The data –
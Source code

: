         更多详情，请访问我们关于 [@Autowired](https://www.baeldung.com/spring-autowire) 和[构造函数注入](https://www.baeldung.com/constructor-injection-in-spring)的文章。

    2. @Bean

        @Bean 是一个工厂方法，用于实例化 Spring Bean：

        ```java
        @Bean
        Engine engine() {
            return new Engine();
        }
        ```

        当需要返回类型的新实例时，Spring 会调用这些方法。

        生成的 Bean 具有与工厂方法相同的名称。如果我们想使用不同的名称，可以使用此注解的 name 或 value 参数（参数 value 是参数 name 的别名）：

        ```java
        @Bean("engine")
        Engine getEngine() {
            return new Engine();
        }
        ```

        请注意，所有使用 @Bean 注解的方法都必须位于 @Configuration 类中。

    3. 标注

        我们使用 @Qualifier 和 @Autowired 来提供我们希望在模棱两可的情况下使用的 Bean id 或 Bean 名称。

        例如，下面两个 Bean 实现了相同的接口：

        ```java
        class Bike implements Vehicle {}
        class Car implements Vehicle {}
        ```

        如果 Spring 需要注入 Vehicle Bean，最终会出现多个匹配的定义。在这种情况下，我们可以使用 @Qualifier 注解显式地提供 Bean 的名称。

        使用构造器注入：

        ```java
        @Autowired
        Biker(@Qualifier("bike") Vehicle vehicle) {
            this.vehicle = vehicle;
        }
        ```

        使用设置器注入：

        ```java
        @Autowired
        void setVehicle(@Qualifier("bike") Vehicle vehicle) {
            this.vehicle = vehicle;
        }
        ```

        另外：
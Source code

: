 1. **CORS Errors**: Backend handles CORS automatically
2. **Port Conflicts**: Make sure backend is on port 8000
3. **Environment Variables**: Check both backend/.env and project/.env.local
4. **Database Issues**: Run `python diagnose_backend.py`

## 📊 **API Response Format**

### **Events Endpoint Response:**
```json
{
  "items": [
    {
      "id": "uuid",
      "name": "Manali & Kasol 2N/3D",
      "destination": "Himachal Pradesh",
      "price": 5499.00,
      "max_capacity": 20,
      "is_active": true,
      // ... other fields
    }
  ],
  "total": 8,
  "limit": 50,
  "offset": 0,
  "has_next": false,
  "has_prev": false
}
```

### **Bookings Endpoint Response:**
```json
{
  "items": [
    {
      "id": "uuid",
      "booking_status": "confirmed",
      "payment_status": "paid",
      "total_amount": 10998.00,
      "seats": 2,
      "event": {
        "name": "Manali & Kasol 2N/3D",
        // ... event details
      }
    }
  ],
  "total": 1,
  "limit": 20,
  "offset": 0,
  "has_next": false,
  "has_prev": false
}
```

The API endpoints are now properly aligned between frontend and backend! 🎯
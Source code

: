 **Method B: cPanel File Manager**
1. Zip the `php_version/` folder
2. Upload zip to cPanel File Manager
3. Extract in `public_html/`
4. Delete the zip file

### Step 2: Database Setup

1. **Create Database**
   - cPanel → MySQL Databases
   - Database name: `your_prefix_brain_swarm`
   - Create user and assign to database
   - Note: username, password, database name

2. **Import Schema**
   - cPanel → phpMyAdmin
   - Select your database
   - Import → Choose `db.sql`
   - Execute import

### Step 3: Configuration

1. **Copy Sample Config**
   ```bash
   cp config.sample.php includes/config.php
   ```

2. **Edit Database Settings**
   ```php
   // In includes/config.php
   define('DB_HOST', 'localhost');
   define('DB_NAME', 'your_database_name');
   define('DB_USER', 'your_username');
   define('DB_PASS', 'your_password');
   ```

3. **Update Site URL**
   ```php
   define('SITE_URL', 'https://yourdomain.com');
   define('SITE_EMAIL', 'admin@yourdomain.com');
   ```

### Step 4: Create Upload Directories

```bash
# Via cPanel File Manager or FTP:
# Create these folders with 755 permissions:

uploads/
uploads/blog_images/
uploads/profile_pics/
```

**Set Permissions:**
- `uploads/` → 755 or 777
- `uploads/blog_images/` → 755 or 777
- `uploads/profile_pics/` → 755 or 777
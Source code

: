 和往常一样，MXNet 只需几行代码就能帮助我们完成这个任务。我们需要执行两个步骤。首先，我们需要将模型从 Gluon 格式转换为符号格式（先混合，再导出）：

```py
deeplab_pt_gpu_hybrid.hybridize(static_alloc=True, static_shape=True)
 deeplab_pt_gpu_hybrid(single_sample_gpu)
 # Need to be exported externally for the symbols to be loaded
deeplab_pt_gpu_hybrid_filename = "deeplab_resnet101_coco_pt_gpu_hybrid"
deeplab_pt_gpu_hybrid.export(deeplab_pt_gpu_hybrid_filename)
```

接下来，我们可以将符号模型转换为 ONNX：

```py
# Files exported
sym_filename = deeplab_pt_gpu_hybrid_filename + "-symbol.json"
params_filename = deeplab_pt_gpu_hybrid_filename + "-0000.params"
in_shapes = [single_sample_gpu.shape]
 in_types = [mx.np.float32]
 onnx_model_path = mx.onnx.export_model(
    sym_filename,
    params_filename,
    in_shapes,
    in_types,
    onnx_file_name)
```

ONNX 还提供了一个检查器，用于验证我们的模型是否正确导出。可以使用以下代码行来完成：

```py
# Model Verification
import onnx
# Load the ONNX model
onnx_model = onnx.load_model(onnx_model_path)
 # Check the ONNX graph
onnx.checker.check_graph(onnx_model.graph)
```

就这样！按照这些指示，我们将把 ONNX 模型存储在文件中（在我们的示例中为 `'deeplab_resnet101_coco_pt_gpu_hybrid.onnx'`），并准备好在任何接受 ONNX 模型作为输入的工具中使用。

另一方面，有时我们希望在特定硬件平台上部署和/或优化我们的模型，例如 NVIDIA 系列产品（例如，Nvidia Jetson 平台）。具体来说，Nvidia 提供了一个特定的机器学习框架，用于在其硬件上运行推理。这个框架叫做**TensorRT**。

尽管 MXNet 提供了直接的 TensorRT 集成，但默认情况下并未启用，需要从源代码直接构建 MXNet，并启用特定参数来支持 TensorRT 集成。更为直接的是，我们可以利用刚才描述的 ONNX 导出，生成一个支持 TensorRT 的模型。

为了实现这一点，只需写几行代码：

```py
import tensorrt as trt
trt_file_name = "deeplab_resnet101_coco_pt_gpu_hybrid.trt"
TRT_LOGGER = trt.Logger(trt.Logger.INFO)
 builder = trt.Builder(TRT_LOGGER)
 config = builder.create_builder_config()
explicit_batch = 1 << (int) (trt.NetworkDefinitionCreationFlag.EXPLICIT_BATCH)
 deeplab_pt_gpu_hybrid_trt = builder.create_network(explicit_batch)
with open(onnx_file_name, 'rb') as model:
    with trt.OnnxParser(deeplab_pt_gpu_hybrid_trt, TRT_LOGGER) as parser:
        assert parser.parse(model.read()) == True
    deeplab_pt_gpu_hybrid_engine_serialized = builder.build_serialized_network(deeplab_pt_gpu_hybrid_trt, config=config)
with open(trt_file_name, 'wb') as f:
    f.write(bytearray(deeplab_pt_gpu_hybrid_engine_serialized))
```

How to complete this task – Go through the records above, find each line with the string "uploads", and copy it.

Solution –
uploads/
uploads/blog_images/
uploads/profile_pics/
- `uploads/` → 755 or 777
- `uploads/blog_images/` → 755 or 777
- `uploads/profile_pics/` → 755 or 777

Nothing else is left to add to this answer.